Task description:
Return all entries verbatim; skip any pictures.

Material supplied:
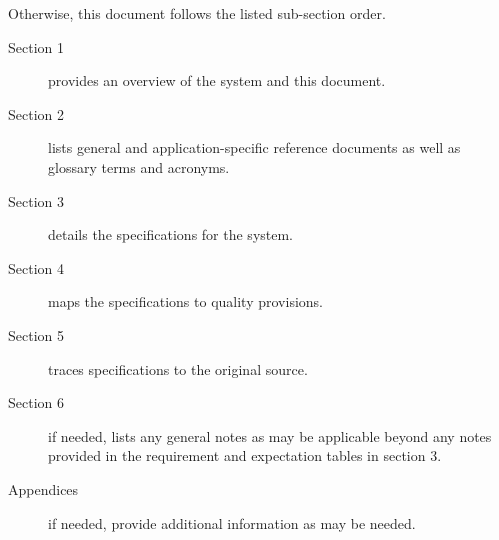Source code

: Otherwise, this document follows the listed \SSS sub-section order.
\begin{description}
	\item[Section 1] provides an overview of the system and this document.
	\item[Section 2] lists general and application-specific reference documents as well as glossary terms and acronyms. 
	\item[Section 3] details the specifications for the system.
	\item[Section 4] maps the specifications to quality provisions. 
	\item[Section 5] traces specifications to the original source.
	\item[Section 6] if needed, lists any general notes as may be applicable beyond any notes provided in the requirement and expectation tables in section 3.
	\item[Appendices] if needed, provide additional information as may be needed.
\end{description}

Final answer:
Source code

: Otherwise, this document follows the listed \SSS sub-section order.
\begin{description}
	\item[Section 1] provides an overview of the system and this document.
	\item[Section 2] lists general and application-specific reference documents as well as glossary terms and acronyms. 
	\item[Section 3] details the specifications for the system.
	\item[Section 4] maps the specifications to quality provisions. 
	\item[Section 5] traces specifications to the original source.
	\item[Section 6] if needed, lists any general notes as may be applicable beyond any notes provided in the requirement and expectation tables in section 3.
	\item[Appendices] if needed, provide additional information as may be needed.
\end{description}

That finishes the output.